The wounded psyche

I wanted to elaborate further on my ‘Reaching an acceptance’ blog where I referred to the psyche, because the psyche is very much the catalyst for our behaviour traits. I shall explain.

The psyche is split in two. The part that we don’t want to see or feel, is called the ‘Shadow’ and the part that we accept is called the ‘Persona.’ The shadow is the bad or dark side of our personality. In reality, neither the shadow, nor the Persona are an accurate representation of who we are underneath.

They are both exaggerations or distortions of us as each only conveys a part. The shadow includes early childhood experiences that we haven’t deal with that were too traumatic for us to process consciously. The shadow also includes all our fears and demons that run our lives on an unconscious level.

The persona is the part of us that we’re comfortable with and that we allow others to see. Over a period of time we develop our persona in order to win the acceptance and approval of others. That if we make ourselves lovable, we will receive love. The persona is a mask that we wear in an attempt to hide our pain.

We believe that if we can hide our pain, then we won’t have to deal with the pain. The mask, however tells a different story. It’s a facade. Wearing the mask is an attempt to hide what we really feel inside. For others, it is hard to find or understand the person behind the mask unless the mask comes off.
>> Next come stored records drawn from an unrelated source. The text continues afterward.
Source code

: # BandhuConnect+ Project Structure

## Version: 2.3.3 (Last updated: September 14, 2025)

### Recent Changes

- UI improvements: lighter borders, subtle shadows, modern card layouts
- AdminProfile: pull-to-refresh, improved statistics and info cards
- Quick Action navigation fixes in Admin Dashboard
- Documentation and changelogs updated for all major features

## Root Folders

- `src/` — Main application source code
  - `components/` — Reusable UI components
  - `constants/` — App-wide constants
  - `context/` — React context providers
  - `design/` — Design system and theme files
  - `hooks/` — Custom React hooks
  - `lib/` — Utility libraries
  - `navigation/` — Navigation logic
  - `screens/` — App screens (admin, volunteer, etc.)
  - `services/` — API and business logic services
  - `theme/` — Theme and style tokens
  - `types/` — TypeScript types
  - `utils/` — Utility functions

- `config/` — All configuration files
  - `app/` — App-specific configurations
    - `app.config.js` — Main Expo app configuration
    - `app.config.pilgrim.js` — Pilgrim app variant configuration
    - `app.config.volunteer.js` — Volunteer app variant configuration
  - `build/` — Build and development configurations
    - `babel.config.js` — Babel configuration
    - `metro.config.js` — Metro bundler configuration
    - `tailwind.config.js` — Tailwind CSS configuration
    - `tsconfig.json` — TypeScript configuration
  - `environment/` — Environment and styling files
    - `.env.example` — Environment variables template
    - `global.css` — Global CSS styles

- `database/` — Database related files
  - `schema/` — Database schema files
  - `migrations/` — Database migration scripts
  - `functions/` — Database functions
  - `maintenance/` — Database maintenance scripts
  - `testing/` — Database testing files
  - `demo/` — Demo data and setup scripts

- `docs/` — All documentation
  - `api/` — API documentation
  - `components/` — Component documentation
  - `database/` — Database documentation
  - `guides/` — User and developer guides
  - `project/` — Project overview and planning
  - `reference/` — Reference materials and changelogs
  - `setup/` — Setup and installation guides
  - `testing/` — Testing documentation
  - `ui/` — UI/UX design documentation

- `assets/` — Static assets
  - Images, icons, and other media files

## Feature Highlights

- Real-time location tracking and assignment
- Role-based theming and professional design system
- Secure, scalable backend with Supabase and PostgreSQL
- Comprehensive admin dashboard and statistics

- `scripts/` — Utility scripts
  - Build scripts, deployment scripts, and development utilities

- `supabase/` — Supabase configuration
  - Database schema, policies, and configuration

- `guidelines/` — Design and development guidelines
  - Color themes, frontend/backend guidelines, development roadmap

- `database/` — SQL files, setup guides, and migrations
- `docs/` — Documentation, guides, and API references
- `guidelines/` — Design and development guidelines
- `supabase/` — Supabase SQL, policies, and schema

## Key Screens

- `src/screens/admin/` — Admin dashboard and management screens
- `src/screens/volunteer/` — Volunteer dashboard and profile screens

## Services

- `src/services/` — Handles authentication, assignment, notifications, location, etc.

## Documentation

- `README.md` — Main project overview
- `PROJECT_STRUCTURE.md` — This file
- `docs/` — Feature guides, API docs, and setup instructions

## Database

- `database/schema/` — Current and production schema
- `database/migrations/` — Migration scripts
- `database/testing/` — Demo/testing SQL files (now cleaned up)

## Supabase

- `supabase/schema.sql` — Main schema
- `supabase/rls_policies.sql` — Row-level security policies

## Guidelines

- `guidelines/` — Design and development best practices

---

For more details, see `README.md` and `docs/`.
Some relationships between people are relationships between their masks. In the beginning what we deal with isn’t often disclosed, but it is only a matter of time before the mask wear thin and the person behind the mask reveals his or her true self, how they are through a damaged psyche. Sadly, when the psyche is damaged, it splits in two and as a result we begin to feel mentally challenged.

For those who believe people are broken, being broken doesn’t just happen. But it starts with the past, with our families and once we begin to see and understand our experiences and deal with and put those behind us, the psyche has a chance to heal. When the psyche is affected, mental capacities become a challenge and personalities sadly change.

That when we deal with our past, both parts of the psyche return to completeness, it heals and we begin to get a realistic sense of who we are.


24 Mar, 2018

4 thoughts on “The wounded psyche

  1. I believe that we are born whole, become disunited and spend our lives searching for that sense of wholeness again.

    Understanding how our psyche work can help heal the wounds inflicted by the inevitable dramas of our daily lives.

  2. Often times the enemy is us hiding behind barriers with pride in our voices. This facade has over a million views, but we’re the only ones watching.

    Thanks Brad, your comment is very profound.

    1. Thanks Tim. Yes, we hide behind the barriers because we’re too scared to face the truth or deal with our wounds.

      But as Brad, you and I know understanding how the psyche works is the first step to any form of healing.

      And as hard as it is to do, it’s harder being on the other side, watching others live their lives and we just stagnate.